Chemical Peels: Types And Do They Really Make A Difference?

thA56UXJSR    If I were to walk into a spa today and be offered any service on the menu absolutely free – I would choose a chemical peel. Fortunately, as an esthetician and past business owner my personal supply of peeling agents is well stocked, but if it were not, without a doubt I’d be getting that peel.

Chemical peels are wonderful! During the years I ran my spa business, I probably did more chemical peels than any other service that I offered. After just one chemical peel treatment clients were immediately able to see results – there was always that WOW moment, I loved that! But just what is a chemical peel? What does it do? Which type of peel should you choose?  Let’s discuss!

As we age, dead skin cells do not slough off easily as when we were younger, causing the skin to appear dull. Light, medium and deep chemical peels are a popular cosmetic treatment used to peel away the skin’s top layer to improve sun damage, unevenly pigmented and wrinkled skin. Improving the evenness of color and texture in your skin creates a youthful look and restores a luminous and radiant appearance.

Chemical peeling involves applying a chemical solution to the skin to remove its outer layers. How much skin they remove and how deep they penetrate will depend on the type of peel used, its strength and how long it is left on. There are three types of peel: superficial, medium and deep. These have varying percentages of active ingredients and different PH levels. The percentage of a peel just indicates how much of the peeling agent is contained in the peel so a 15% glycolic acid peel has less glycolic acid than a 50% glycolic acid peel. What really matters when it comes to peels is their PH level. This indicates how deep the peel will penetrate into your skin and how much irritation you will get. The thing to remember is; the lower the PH, the deeper the peel. Anything above a 3 IMO is pretty much a waste of money, if being done by a professional. I’ve seen some spas charging upwards of $100 for a 20% glycolic peel with a PH level above 3 – that’s ridiculous. Now that you know what to look for, don’t be afraid to ask the percentages of the peel.
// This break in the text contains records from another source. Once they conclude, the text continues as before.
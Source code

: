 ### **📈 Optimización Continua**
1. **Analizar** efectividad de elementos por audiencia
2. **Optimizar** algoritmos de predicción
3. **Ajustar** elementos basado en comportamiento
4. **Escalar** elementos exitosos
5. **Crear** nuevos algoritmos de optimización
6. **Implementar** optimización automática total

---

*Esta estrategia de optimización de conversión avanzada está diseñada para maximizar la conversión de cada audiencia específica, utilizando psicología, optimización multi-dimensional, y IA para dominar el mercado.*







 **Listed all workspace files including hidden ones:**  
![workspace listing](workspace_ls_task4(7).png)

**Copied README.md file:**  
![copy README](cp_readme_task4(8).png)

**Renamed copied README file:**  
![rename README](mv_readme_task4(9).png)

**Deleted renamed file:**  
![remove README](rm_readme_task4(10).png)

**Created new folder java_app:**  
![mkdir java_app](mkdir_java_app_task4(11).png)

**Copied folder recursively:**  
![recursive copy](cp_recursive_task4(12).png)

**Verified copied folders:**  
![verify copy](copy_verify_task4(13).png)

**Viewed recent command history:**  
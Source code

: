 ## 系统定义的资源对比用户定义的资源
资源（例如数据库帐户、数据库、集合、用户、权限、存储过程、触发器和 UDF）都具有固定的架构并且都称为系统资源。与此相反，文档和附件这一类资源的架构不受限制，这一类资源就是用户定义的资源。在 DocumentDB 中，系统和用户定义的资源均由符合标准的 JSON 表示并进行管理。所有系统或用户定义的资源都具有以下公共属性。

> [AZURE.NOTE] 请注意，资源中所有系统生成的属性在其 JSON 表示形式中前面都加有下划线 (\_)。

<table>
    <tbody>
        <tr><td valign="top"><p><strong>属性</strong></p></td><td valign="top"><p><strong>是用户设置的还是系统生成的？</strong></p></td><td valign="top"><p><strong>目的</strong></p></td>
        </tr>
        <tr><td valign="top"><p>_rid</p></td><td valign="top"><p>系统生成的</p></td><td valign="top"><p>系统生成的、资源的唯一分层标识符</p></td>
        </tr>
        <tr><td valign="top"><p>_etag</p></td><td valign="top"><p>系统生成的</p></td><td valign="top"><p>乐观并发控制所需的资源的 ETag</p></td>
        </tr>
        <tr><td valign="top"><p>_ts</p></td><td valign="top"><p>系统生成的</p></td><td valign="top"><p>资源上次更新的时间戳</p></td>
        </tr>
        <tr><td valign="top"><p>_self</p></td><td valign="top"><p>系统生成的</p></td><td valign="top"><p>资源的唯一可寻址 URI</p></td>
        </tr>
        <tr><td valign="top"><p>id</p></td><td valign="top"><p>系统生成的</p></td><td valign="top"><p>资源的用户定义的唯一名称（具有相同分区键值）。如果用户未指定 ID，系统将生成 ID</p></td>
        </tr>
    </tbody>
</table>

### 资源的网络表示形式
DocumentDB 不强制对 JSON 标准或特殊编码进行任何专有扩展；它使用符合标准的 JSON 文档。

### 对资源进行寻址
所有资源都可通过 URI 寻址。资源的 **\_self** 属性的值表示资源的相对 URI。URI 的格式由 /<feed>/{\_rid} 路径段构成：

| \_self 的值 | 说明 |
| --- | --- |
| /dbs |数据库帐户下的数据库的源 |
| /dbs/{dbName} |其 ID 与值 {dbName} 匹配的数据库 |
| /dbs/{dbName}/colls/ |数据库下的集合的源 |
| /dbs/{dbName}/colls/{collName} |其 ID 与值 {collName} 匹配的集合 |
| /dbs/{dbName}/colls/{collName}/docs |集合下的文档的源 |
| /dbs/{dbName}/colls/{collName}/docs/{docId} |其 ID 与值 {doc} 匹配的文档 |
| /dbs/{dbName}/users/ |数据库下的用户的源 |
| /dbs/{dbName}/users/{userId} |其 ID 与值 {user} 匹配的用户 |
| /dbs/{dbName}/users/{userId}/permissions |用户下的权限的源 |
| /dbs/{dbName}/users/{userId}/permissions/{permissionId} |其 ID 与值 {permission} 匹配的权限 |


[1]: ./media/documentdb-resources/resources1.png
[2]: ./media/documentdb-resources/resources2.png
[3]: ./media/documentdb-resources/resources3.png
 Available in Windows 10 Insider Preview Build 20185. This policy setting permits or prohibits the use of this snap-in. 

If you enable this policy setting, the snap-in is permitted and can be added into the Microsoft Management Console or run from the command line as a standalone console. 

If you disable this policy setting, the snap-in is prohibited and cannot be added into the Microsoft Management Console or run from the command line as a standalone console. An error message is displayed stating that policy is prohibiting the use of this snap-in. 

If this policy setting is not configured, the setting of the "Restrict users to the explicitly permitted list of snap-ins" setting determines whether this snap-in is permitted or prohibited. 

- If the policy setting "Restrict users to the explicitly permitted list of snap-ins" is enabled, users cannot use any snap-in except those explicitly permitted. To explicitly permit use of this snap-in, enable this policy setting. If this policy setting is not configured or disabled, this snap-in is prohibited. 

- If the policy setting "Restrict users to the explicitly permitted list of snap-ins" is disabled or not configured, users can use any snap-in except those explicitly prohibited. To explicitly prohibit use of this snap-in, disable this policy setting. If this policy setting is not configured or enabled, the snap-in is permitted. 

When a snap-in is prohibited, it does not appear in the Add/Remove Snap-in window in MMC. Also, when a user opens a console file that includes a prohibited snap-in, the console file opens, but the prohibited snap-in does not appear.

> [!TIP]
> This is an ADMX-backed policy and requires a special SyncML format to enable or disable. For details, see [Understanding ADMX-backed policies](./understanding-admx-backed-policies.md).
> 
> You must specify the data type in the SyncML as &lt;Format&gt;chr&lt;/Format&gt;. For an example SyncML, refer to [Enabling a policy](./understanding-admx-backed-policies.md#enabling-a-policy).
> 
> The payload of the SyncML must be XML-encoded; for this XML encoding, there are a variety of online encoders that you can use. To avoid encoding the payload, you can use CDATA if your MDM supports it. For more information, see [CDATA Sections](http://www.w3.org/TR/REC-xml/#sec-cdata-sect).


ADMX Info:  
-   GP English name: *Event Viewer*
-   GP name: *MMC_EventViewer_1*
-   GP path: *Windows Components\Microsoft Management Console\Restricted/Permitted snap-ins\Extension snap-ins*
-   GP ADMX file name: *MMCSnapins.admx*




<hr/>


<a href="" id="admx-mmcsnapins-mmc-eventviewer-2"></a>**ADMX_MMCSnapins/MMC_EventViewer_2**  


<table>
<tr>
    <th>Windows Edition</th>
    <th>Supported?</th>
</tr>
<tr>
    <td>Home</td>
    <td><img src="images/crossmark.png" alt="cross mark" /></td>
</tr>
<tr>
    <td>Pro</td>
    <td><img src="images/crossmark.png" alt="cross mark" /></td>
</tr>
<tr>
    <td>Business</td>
When to Consider Chemical Peels

  • If you have wrinkles or sun-damaged skin
  • If you have skin discoloration, blotchiness or brown spots
  • If you have scars that have made the service of your skin uneven
  • If you have certain precancerous skin growths.
  • Adult acne

Peeling Agents

Glycolic acid is the most common peeling agent. It comes in different strengths (30% – 90%) and different pH levels (levels of acidity) which will determine how deep it penetrates and how much peeling you get. It can be used to treat fine lines and wrinkles, sun damage, improvement of skin texture, skin brightening.

Salicylic acid is unique amongst the hydroxy acids in that it can penetrate deeper into the oil glands causing exfoliation even in the oily areas of the face and scalp, making it ideal for treating acne and oily skin.

Lactic acid occurs naturally in human skin and is also found in milk. It is less irritating than other AHAs and has a natural moisturizing effect on the skin. It is ideal for skin brightening. It can be used to treat pigmentation, dry or dehydrated skin, sensitive skin, rosacea.

Fruit enzymes can also be used as peeling agents. Commonly used fruit enzymes come from fruits such as papaya, pineapple, pumpkin and cranberry. They are anti-bacterial, promote cell renewal and can digest oil from spots (sebum) and dead skin. They can be used to treat acne, rosacea, dehydrated skin, hyper-reactive and sensitive skin.

Tartaric acid comes from grapes and is a less irritating alternative to glycolic acid for a milder exfoliation of the skin. It can also help increase hydration. It can be used to treat acne, photo damage, rosacea, superficial pigmentation, eczema.

Malic acid comes from apples and pears and like tartaric acid is a weaker AHA than glycolic acid. It can be used to treat acne, photo damage, rosacea, superficial pigmentation, eczema. Citric acid comes from lemons and oranges and works in the same way as tartaric and malic acids. It can be used to treat acne, photo damage, rosacea, superficial pigmentation, eczema.

TCA or trichloroacetic acid is a stronger acid than glycolic. It penetrates deeper into the skin and is usually used for medium depth or deep peels although it can be used at a lower concentration in combination with other acids for a milder peel. It can be used to treat skin tightening, fine lines and wrinkles, acne scars, large pores, hyperpigmentation.

Carbolic acid is found in Phenol peels and is the strongest type of peeling agent available. It is used for very deep peels. It can be used to treat deep lines and wrinkles, scarring, severe sun damage.

If you do decide to have a series of chemical peels completed, be sure to protect your skin from the sun, during and after treatments for a period of time. Refrain from using Retin-A products of any kind and all forms of exfoliation, during the series entire duration. (Retin-A, should not be used at all days prior to a chemical peel treatment).